The interior of a casket has many important and vital purposes that are often unknown to the person choosing the casket.  In addition to the color, there are less obvious reasons for picking one casket over another based solely on interior functions. The casket interior has several flaps of material that drape around the sides. These flaps function to hide various items used to help pose the decedent into a pleasing or relaxed looking position. Without these flaps of cloth, friends and family would see foam wedges tucked here and there, holding up an elbow or lifting an out of balanced shoulder to a better height. They also soften the look of the interior so that it appears softer and more comfortable for the decedent.
The padded edging called the extendover, covers the harshness of the casket edges. It folds out over the edges concealing the gasket and any locking mechanisms. This is an important purpose as it protects the survivors from injury when they rest their arms and hands on the edge of the casket.
A rather large overstuffed pillow is included in the interior package of a finished casket. This pillow helps to hold the decedent in an inclined position. This position helps present a naturally comforting presentation to the survivors.

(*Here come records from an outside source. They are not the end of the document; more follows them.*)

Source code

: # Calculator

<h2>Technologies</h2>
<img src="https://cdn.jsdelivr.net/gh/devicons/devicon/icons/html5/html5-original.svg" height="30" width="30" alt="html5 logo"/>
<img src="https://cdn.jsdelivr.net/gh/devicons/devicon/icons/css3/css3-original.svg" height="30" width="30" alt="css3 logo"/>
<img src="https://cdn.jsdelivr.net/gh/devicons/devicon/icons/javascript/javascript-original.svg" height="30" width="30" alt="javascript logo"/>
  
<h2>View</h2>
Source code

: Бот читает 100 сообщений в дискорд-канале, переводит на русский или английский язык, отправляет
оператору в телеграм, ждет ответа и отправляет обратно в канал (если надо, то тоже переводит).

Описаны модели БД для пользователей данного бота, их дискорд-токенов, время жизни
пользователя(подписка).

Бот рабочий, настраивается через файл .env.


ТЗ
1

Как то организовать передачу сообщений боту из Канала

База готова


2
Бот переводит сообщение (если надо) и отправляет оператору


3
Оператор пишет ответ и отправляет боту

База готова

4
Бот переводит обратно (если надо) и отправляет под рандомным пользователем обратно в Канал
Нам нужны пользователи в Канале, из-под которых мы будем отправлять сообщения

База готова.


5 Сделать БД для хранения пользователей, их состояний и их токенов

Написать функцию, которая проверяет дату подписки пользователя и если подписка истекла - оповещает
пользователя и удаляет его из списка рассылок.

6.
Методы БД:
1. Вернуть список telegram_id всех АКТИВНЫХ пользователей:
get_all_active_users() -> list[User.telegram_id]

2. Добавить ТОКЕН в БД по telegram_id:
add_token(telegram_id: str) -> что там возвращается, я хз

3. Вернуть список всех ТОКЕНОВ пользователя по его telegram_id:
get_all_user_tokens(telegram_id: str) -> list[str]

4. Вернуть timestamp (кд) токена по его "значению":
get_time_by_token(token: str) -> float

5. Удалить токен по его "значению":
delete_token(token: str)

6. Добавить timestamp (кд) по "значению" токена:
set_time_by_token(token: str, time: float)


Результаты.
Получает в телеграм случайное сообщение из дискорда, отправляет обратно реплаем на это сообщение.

If choosing a half-couch casket, a skirt hangs over the middle bridge of the casket that blocks ones view into the lower end of the casket and covers any part of a gasket that might otherwise show. The skirt is attached to an overlay that serves to soften the harshness of the bridge. This skirt’s purpose is to help focus one's attention to the upper portion of the decedent’s body, yet also conceal the lower extremities. Quite often, a decedent’s feet are unable to accommodate shoes and in order to hide thier bare feet; the skirt is strategically placed to keep them from view.
The last and very important feature to discuss is the bed of the casket. The bed may be stationary or adjustable.  An adjustable bed allows the mortician to adjust the pitch at which the decedent rests. Pitch can sometimes be vital depending on the condition of the body.  From time to time, a decedent may need his or her head elevated above his or her feet. The pitch adjustable bed works in conjunction with the large overstuffed pillow, to achieve the best horizontal angle possible for the decedent.  Adjusting the pitch of the bed also allows the decedent to be raised for better viewing.  If the decedent is too low in the casket, friends and family will not be able to see his or her face when they are seated during the service.
Higher end caskets have an additional adjustment option.  In addition to pitch control, they offer an adjustable roll axis.  An adjustable roll axis is important for a comfortable presentation of the decedent.  Rolling the decedent toward the viewing side of the casket allows for a more complete view of the decedent’s expression.  When the bed has been rolled toward the survivors, they do not need to lean over the casket for a full view of the decedent’s face.  For survivor’s who are not as tall as others, this consideration is much appreciated.  Not only are they able to see their loved one with greater ease, their safety has been considered.  When a survivor leans onto, over or into a casket, all sorts of mishaps are possible.
When choosing a casket, in addition to the aesthetic options available to you, inquire and explore the functional options.  In so doing, you may be pleasantly surprised at how these subtle options enhance your overall experience.
At this juncture, it becomes apparent that the knowledge and expertise of your funeral director may be a great value to your overall funeral experience.  Their proficiency and skill will ensure a more pleasing and comfortable farewell for you and other survivors.
My name is Tracy Renee Lee. I am a funeral director, author and freelance writer. I write books, weekly articles and brief tips on understanding and coping with grief.It is my life's work to comfort the bereaved and help them live on.